Which lines of the entries below contain the string "Running"? Copy each one.

MATERIAL FOR THIS EXERCISE
+===+

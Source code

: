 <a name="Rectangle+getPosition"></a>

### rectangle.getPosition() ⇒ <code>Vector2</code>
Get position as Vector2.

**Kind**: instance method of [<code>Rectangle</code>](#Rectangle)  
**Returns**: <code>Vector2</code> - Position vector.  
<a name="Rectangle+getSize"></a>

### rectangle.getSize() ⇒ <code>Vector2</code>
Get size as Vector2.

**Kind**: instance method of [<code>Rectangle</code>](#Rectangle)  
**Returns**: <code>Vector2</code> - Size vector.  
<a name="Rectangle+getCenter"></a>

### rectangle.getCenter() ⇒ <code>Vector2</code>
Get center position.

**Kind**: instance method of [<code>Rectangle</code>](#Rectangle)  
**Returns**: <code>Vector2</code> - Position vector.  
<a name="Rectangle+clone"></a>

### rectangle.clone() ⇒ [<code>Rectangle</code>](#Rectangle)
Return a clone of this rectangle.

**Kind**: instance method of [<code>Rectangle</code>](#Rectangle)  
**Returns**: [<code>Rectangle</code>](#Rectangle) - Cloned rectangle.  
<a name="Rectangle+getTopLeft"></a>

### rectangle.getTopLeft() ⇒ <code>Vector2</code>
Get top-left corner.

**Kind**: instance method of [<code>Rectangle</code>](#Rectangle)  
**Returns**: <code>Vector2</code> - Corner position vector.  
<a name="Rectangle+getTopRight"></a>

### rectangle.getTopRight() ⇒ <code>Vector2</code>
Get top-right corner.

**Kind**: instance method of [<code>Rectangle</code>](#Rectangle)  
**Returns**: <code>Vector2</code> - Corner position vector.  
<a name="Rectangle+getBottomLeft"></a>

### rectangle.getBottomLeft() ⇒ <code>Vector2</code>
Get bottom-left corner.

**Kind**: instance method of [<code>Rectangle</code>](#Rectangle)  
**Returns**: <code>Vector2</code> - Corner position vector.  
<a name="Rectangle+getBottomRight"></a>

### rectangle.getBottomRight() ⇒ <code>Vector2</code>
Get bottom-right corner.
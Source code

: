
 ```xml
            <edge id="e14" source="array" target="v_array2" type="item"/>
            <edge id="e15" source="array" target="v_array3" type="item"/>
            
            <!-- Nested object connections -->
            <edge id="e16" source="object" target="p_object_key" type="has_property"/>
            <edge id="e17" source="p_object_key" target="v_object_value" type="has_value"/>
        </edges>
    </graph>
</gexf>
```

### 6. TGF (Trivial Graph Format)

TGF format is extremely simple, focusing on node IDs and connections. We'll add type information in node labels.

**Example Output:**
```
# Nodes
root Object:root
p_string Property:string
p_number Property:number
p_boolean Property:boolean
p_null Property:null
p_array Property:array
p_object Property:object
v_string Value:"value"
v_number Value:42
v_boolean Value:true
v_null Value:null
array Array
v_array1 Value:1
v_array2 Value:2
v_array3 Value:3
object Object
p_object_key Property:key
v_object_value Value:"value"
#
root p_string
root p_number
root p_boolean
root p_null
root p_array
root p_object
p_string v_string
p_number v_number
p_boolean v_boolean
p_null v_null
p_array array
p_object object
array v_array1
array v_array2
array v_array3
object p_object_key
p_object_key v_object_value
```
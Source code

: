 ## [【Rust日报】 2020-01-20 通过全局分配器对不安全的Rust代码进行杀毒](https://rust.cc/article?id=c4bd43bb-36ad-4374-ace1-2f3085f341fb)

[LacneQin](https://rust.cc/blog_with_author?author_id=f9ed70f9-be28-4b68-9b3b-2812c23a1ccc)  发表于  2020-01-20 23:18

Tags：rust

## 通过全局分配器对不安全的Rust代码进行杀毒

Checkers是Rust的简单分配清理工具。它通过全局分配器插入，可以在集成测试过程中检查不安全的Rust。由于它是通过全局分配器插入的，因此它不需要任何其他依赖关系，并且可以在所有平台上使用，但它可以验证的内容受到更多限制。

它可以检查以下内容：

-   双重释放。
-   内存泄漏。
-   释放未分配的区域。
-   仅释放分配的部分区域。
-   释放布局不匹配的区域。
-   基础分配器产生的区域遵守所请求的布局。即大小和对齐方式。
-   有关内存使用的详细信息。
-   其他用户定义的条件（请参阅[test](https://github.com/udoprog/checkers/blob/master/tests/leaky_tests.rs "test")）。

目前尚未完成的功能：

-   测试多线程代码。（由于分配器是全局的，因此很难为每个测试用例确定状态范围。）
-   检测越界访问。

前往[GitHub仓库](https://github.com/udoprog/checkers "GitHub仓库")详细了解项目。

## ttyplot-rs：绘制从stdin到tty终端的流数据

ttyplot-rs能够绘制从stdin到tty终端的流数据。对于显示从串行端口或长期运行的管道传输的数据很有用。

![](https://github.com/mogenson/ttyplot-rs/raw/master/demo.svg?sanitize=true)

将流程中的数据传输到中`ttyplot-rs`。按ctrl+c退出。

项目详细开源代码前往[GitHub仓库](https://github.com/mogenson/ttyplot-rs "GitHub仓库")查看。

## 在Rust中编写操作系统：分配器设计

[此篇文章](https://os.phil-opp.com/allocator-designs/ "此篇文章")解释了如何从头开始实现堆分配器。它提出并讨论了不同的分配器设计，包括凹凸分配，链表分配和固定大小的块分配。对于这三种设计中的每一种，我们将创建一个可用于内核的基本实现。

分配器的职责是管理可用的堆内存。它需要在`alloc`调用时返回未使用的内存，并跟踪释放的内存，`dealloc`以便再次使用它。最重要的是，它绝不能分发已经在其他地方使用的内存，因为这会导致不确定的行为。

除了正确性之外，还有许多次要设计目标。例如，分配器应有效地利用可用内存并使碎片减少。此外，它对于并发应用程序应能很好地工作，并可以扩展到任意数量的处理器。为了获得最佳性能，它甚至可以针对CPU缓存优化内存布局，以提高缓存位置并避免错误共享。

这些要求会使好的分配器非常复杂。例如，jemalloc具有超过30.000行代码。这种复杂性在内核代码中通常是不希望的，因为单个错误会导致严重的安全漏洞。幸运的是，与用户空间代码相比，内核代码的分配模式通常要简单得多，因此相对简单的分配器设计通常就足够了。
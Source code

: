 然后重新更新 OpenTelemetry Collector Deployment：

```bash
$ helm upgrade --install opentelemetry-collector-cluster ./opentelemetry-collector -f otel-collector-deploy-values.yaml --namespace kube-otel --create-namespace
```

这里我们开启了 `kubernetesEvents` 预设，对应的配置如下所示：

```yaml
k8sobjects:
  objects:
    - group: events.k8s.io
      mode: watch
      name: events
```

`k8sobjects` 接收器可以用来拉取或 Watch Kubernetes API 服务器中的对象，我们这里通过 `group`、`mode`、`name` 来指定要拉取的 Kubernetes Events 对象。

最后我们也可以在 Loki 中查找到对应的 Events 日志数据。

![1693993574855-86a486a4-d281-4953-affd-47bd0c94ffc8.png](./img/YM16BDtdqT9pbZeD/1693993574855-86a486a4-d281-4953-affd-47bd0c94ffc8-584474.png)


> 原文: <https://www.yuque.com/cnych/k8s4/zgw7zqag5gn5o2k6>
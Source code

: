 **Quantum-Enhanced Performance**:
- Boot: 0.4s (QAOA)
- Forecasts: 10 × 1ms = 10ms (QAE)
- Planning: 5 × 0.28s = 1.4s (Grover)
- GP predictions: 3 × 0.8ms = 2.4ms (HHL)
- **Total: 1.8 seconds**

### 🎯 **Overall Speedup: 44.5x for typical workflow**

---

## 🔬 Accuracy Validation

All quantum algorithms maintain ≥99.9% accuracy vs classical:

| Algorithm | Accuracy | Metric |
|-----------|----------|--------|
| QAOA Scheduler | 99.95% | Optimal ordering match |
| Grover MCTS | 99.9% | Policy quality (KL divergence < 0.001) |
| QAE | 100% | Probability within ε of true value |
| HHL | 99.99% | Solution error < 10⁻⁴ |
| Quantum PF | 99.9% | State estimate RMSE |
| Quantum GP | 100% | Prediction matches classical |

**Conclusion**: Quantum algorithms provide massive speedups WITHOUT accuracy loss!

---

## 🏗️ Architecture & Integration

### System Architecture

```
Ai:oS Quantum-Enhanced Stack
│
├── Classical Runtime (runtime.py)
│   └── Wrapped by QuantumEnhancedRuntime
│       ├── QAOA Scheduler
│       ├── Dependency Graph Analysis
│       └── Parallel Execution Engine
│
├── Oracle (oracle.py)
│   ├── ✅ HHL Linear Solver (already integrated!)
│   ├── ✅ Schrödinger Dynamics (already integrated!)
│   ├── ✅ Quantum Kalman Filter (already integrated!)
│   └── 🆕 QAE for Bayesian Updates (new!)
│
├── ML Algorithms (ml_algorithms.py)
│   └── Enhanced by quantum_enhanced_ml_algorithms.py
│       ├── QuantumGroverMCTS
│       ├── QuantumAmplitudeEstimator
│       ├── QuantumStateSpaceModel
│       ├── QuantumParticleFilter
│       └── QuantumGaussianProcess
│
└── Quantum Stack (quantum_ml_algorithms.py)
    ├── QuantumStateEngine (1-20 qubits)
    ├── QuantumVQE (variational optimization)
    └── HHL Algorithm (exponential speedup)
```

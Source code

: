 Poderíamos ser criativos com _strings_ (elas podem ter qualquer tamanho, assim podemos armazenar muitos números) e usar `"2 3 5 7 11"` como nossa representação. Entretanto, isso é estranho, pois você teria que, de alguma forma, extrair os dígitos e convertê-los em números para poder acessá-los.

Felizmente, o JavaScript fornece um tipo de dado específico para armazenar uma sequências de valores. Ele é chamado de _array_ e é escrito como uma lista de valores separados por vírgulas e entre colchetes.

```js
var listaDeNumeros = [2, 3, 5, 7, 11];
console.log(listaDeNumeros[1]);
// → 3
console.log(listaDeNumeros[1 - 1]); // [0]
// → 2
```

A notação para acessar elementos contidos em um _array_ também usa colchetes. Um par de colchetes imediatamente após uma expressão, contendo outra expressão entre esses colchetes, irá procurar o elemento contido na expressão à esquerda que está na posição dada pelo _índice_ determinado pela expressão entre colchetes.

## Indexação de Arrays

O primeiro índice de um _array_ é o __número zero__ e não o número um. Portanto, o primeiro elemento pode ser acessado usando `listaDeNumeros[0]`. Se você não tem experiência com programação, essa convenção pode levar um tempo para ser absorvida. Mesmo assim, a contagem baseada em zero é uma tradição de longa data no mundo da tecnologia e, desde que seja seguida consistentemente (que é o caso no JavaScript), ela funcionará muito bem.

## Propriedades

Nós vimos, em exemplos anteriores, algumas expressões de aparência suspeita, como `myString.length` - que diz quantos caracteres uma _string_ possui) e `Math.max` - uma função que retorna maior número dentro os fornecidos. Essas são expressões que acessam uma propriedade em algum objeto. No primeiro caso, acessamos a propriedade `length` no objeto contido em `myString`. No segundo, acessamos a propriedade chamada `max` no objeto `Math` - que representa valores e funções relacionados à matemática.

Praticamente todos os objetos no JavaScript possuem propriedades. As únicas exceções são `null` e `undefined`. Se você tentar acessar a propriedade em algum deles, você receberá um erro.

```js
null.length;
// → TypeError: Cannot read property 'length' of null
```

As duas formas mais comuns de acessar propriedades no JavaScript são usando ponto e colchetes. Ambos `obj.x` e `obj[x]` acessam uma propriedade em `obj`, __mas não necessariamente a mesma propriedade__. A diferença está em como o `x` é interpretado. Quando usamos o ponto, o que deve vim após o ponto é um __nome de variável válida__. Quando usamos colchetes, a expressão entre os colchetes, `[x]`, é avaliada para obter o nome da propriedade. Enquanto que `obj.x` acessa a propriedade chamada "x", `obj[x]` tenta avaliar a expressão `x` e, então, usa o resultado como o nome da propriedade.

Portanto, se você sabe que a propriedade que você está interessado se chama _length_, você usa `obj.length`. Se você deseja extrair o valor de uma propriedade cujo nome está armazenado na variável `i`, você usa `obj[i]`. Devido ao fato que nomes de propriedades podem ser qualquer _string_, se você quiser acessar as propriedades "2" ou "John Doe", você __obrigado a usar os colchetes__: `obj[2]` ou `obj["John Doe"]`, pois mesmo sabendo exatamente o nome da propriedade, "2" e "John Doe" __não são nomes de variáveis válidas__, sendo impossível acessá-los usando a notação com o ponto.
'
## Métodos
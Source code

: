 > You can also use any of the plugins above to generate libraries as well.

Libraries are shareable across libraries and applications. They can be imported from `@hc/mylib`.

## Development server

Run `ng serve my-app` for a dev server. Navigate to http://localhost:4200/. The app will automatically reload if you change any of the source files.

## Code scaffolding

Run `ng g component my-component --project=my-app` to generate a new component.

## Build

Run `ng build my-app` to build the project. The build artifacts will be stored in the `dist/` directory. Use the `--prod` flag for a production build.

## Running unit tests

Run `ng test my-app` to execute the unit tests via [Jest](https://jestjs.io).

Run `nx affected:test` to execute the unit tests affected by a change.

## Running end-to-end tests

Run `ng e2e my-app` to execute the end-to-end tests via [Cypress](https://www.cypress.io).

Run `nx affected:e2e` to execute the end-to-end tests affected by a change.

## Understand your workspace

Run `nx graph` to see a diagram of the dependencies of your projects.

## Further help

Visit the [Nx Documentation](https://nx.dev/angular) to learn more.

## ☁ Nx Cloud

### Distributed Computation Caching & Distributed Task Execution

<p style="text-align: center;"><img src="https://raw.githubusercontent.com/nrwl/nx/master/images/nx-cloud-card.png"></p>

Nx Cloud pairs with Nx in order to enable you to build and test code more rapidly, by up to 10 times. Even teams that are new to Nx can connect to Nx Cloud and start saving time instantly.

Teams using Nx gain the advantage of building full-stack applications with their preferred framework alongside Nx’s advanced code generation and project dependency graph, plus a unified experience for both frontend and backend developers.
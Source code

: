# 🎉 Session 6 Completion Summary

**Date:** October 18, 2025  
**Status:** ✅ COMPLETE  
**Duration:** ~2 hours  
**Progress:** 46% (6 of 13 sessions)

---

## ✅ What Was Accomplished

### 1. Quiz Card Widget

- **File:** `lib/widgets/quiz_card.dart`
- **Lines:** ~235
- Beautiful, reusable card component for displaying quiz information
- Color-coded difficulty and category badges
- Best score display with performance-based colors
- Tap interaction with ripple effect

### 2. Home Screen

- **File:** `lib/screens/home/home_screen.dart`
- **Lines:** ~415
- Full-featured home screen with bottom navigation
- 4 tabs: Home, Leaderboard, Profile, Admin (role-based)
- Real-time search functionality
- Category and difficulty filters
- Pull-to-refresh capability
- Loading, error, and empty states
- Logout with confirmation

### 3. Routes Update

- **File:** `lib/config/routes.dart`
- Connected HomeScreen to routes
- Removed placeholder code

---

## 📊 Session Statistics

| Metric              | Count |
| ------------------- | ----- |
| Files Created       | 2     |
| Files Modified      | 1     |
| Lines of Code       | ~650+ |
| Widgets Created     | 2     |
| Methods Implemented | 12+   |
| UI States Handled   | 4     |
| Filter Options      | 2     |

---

+===+

SOLUTION TO THE EXERCISE
## Running unit tests
## Running end-to-end tests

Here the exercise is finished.